*** Opening Data for this exercise ***

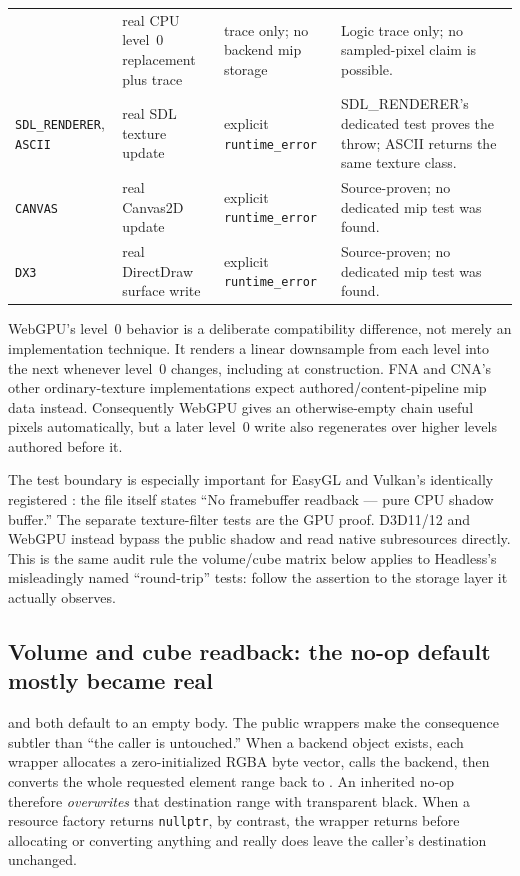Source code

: \begin{longtable}{@{}p{}p{}p{}p{}@{}}
  & real CPU level~0 replacement plus trace & trace only; no backend mip storage
  & Logic trace only; no sampled-pixel claim is possible. \\
\texttt{SDL\_RENDERER}, \texttt{ASCII}
  & real SDL texture update & explicit \texttt{runtime\_error}
  & SDL\_RENDERER's dedicated test proves the throw; ASCII returns the same texture class. \\
\texttt{CANVAS}
  & real Canvas2D update & explicit \texttt{runtime\_error}
  & Source-proven; no dedicated mip test was found. \\
\texttt{DX3}
  & real DirectDraw surface write & explicit \texttt{runtime\_error}
  & Source-proven; no dedicated mip test was found. \\
\bottomrule
\end{longtable}
\endgroup

WebGPU's level~0 behavior is a deliberate compatibility difference, not merely an
implementation technique. It renders a linear downsample from each level into the next
whenever level~0 changes, including at construction. FNA and CNA's other ordinary-texture
implementations expect authored/content-pipeline mip data instead. Consequently WebGPU gives
an otherwise-empty chain useful pixels automatically, but a later level~0 write also
regenerates over higher levels authored before it.

The test boundary is especially important for EasyGL and Vulkan's identically registered
: the file itself states ``No framebuffer readback ---
pure CPU shadow buffer.'' The separate texture-filter tests are the GPU proof. D3D11/12 and
WebGPU instead bypass the public shadow and read native subresources directly. This is the
same audit rule the volume/cube matrix below applies to Headless's misleadingly named
``round-trip'' tests: follow the assertion to the storage layer it actually observes.

\subsection{Volume and cube readback: the no-op default mostly became real}
\label{sec:texture-volume-readback-matrix}

 and
 both default to an empty body. The public wrappers
make the consequence subtler than ``the caller is untouched.'' When a backend object exists,
each wrapper allocates a zero-initialized RGBA byte vector, calls the backend, then converts
the whole requested element range back to . An inherited no-op therefore
\emph{overwrites} that destination range with transparent black. When a resource factory
returns \texttt{nullptr}, by contrast, the wrapper returns before allocating or converting
anything and really does leave the caller's destination unchanged.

*** Closing Data for this exercise ***

Retype each line of the data exactly, beginning with the first; include the line containing "real Canvas2D update" and stop there, skipping every picture.

| Solution for this task |
Source code

: \begin{longtable}{@{}p{}p{}p{}p{}@{}}
  & real CPU level~0 replacement plus trace & trace only; no backend mip storage
  & Logic trace only; no sampled-pixel claim is possible. \\
\texttt{SDL\_RENDERER}, \texttt{ASCII}
  & real SDL texture update & explicit \texttt{runtime\_error}
  & SDL\_RENDERER's dedicated test proves the throw; ASCII returns the same texture class. \\
\texttt{CANVAS}
  & real Canvas2D update & explicit \texttt{runtime\_error}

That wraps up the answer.